I googled VCT scanner and watched the video of the GE CT scanner spinning at high RPM. Is that the one you meant? I'm assuming that was some sort of diagnostic test since I can't see taking an image at that speed.
BTW, I got my start in instrumentation at Nuclear Chicago/Searle way back when, working on their gamma and liquid scintillation systems before moving on to the planar and tomographic nuclear imaging systems. Also worked on some of the GE systems after Siemens bought up Searle's nuclear med division. Interesting and challenging field to work in.

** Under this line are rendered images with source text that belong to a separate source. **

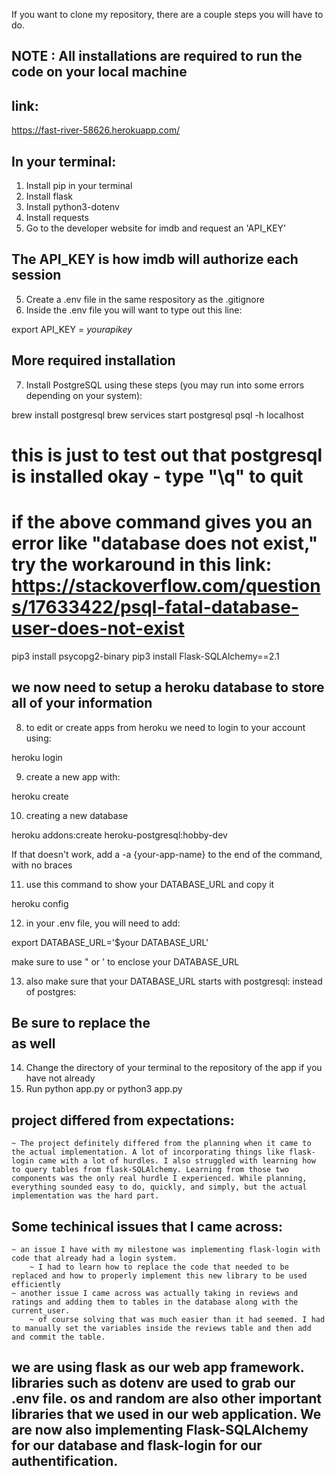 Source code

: If you want to clone my repository, there are a couple steps you will have to do.
## NOTE : All installations are required to run the code on your local machine
## link:
https://fast-river-58626.herokuapp.com/

## In your terminal:
1. Install pip in your terminal
2. Install flask
3. Install python3-dotenv
4. Install requests
4. Go to the developer website for imdb and request an 'API_KEY'
## The API_KEY is how imdb will authorize each session
5. Create a .env file in the same respository as the .gitignore
6. Inside the .env file you will want to type out this line:

export API_KEY = $your api key$

## More required installation
7. Install PostgreSQL using these steps (you may run into some errors depending on your system):

brew install postgresql
brew services start postgresql
psql -h localhost  
# this is just to test out that postgresql is installed okay - type "\q" to quit
# if the above command gives you an error like "database <user> does not exist," try the workaround in this link: https://stackoverflow.com/questions/17633422/psql-fatal-database-user-does-not-exist
pip3 install psycopg2-binary
pip3 install Flask-SQLAlchemy==2.1


## we now need to setup a heroku database to store all of your information
8. to edit or create apps from heroku we need to login to your account using:

heroku login

9. create a new app with:

heroku create

10. creating a new database

heroku addons:create heroku-postgresql:hobby-dev 

 If that doesn't work, add a -a {your-app-name} to the end of the command, with no braces

11. use this command to show your DATABASE_URL and copy it

heroku config

12. in your .env file, you will need to add:

export DATABASE_URL='$your DATABASE_URL'

 make sure to use " or ' to enclose your DATABASE_URL

13. also make sure that your DATABASE_URL starts with postgresql: instead of postgres:

## Be sure to replace the $$$$ as well
14. Change the directory of your terminal to the repository of the app if you have not already
15. Run python app.py or python3 app.py


## project differed from expectations:
    ~ The project definitely differed from the planning when it came to the actual implementation. A lot of incorporating things like flask-login came with a lot of hurdles. I also struggled with learning how to query tables from flask-SQLAlchemy. Learning from those two components was the only real hurdle I experienced. While planning, everything sounded easy to do, quickly, and simply, but the actual implementation was the hard part.


## Some techinical issues that I came across:
    ~ an issue I have with my milestone was implementing flask-login with code that already had a login system.
        ~ I had to learn how to replace the code that needed to be replaced and how to properly implement this new library to be used efficiently
    ~ another issue I came across was actually taking in reviews and ratings and adding them to tables in the database along with the current_user.
        ~ of course solving that was much easier than it had seemed. I had to manually set the variables inside the reviews table and then add and commit the table.


## we are using flask as our web app framework. libraries such as dotenv are used to grab our .env file. os and random are also other important libraries that we used in our web application. We are now also implementing Flask-SQLAlchemy for our database and flask-login for our authentification.
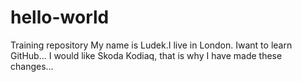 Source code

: # hello-world
Training repository
My name is Ludek.I live in London. Iwant to learn GitHub...
I would like Skoda Kodiaq, that is why I have made these changes...

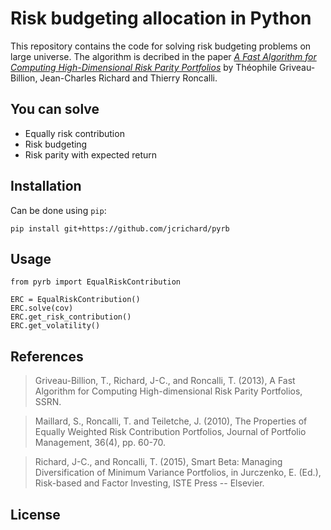 Risk budgeting allocation in Python
================

This repository contains the code for solving risk budgeting problems on large universe. The algorithm is decribed in the paper  [*A Fast Algorithm for Computing High-Dimensional Risk Parity Portfolios*](https://papers.ssrn.com/sol3/papers.cfm?abstract_id=2325255) 
by Théophile Griveau-Billion, Jean-Charles Richard and Thierry Roncalli. 

You can solve
------------------

- Equally risk contribution
- Risk budgeting
- Risk parity with expected return

Installation
------------------
 Can be done using ``pip``: 

    pip install git+https://github.com/jcrichard/pyrb
    
Usage
------------------

    from pyrb import EqualRiskContribution

    ERC = EqualRiskContribution()
    ERC.solve(cov)
    ERC.get_risk_contribution()
    ERC.get_volatility()


References
------------------

>Griveau-Billion, T., Richard, J-C., and Roncalli, T. (2013), A Fast Algorithm for Computing High-dimensional Risk Parity Portfolios, SSRN.

>Maillard, S., Roncalli, T. and
    Teiletche, J. (2010), The Properties of Equally Weighted Risk Contribution Portfolios,
    Journal of Portfolio Management, 36(4), pp. 60-70.
    
>Richard, J-C., and Roncalli, T. (2015), Smart
    Beta: Managing Diversification of Minimum Variance Portfolios, in Jurczenko, E. (Ed.),
    Risk-based and Factor Investing, ISTE Press -- Elsevier.
    
License
------------------
 
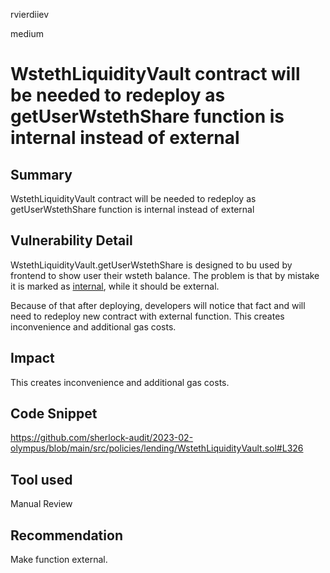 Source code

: rvierdiiev

medium

# WstethLiquidityVault contract will be needed to redeploy as getUserWstethShare function is internal instead of external

## Summary
WstethLiquidityVault contract will be needed to redeploy as getUserWstethShare function is internal instead of external
## Vulnerability Detail
WstethLiquidityVault.getUserWstethShare is designed to bu used by frontend to show user their wsteth balance.
The problem is that by mistake it is marked as [internal](https://github.com/sherlock-audit/2023-02-olympus/blob/main/src/policies/lending/WstethLiquidityVault.sol#L326), while it should be external.

Because of that after deploying, developers will notice that fact and will need to redeploy new contract with external function.
This creates inconvenience and additional gas costs.
## Impact
This creates inconvenience and additional gas costs.
## Code Snippet
https://github.com/sherlock-audit/2023-02-olympus/blob/main/src/policies/lending/WstethLiquidityVault.sol#L326
## Tool used

Manual Review

## Recommendation
Make function external. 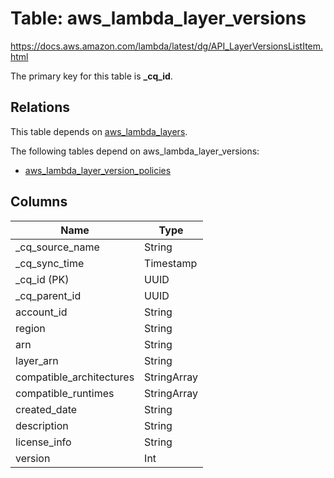 # Table: aws_lambda_layer_versions

https://docs.aws.amazon.com/lambda/latest/dg/API_LayerVersionsListItem.html

The primary key for this table is **_cq_id**.

## Relations
This table depends on [aws_lambda_layers](aws_lambda_layers.md).

The following tables depend on aws_lambda_layer_versions:
  - [aws_lambda_layer_version_policies](aws_lambda_layer_version_policies.md)

## Columns
| Name          | Type          |
| ------------- | ------------- |
|_cq_source_name|String|
|_cq_sync_time|Timestamp|
|_cq_id (PK)|UUID|
|_cq_parent_id|UUID|
|account_id|String|
|region|String|
|arn|String|
|layer_arn|String|
|compatible_architectures|StringArray|
|compatible_runtimes|StringArray|
|created_date|String|
|description|String|
|license_info|String|
|version|Int| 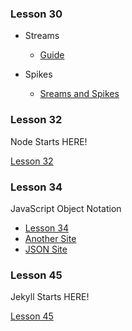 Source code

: ### Lesson 30
* Streams
  * [Guide](https://github.com/jabez128/stream-handbook)

* Spikes
  * [Sreams and Spikes](http://kevinlawler.com/streams)
  
  
### Lesson 32

Node Starts HERE!

[Lesson 32](https://github.com/bigdata-mindstorms/d3-playground/issues/32)

### Lesson 34

JavaScript Object Notation
* [Lesson 34](https://github.com/bigdata-mindstorms/d3-playground/issues/34)
* [Another Site](https://developer.mozilla.org/zh-CN/docs/Web/JavaScript/Reference/Global_Objects/JSON)
* [JSON Site](http://json.org/)

### Lesson 45

Jekyll Starts HERE!

[Lesson 45](https://github.com/bigdata-mindstorms/d3-playground/issues/45)
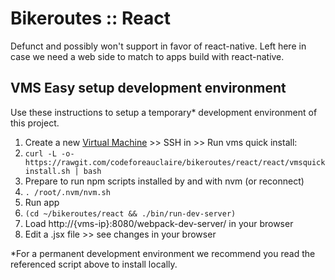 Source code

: # Bikeroutes :: React

Defunct and possibly won't support in favor of react-native.  Left here in case we need a web side to match to apps build with react-native.

## VMS Easy setup development environment

Use these instructions to setup a temporary* development environment of this project.

 1. Create a new [Virtual Machine](http://vms.codeforeauclaire.org/) >> SSH in >> Run vms quick install:
  1. `curl -L -o- https://rawgit.com/codeforeauclaire/bikeroutes/react/react/vmsquickinstall.sh | bash`
 1. Prepare to run npm scripts installed by and with nvm (or reconnect)
  1. `. /root/.nvm/nvm.sh`
 1. Run app
  1. `(cd ~/bikeroutes/react && ./bin/run-dev-server)`
  1. Load http://{vms-ip}:8080/webpack-dev-server/ in your browser
  1. Edit a .jsx file >> see changes in your browser

*For a permanent development environment we recommend you read the referenced script above to install locally.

Yep, that is the animal. In cardiac mode, 800Kg rotating at 2.85 RPS. And yes, it does take images at that speed so that it can do an effective stop image of the heart (64 slices and newer units will do up to 256 slices). The image acquisition is timed to the ECG trigger from the patient. The latest Siemens is even faster. Different exams require different speeds, dose and slice thicknesses. Started these last year after a few years of angiography systems for cardiac and neuro applications. Since they are old enough for the bathtub curve to start rising again, they have provided me much experience in the last year and change. Big accurate motorized positioners, voltage and tube current regulation, the works. And lots of watchdog timers overseeing the functions. I rarely run the thing at higher speeds with the cover off, but have a time or two.
Interesting about the Searle connection. That may be what must have become Siemens Gammasonics. Gammasonics was the company that made the earlier cardiac image. processing system, the Digitron and HICOR. Still have one HICOR running. In-house service engineer, I get to lay on all the OEMs stuff.
As to monitoring a cog, I called writing to a HUB ram location "grey" because if I did it that way, I would have to use a known good value to say the cog was functioning and say a non-zero value containing error information giving status. Of course if zero was last written and then the hub goes off the rails, so goes reliability. a single pin can be go/nogo. but again if the last write to the pin....... So there is always a possibility of failure even with hardware. Missing pulse is good in that it doesn't care whether the pin was high or low, but only that it changes. I guess that should provide the best reliability. But that's why we have risk analysis.
Your mention of monitoring internet connectivity was good for a flashback. Used to use big brother open source version for that and other things. Now they want big bucks for the thing........
Taking images at that speed is pretty impressive, but then again xray imaging is inherently faster than nuclear, where you have to take the time to accumulate enough decay events to produce an image.
Searle bought Nuclear Chicago, and I think the intention was to tie the sale of equipment at reduced prices to contracts for purchasing the diagnostic kits. After a few years the management looked at the profit margins for instruments (~30%) vs pharmaceuticals (~100-200%) and decided to get rid of the instrumentation business. The analytic division was sold to Tracor Instruments and the nuclear imaging to Siemens. Typical behavior for pharmaceutical companies.
As far as monitoring cogs, processes, and computers, there is no perfect 100% reliable method to do so at this time. The best we can do is try to cover as many bases as possible.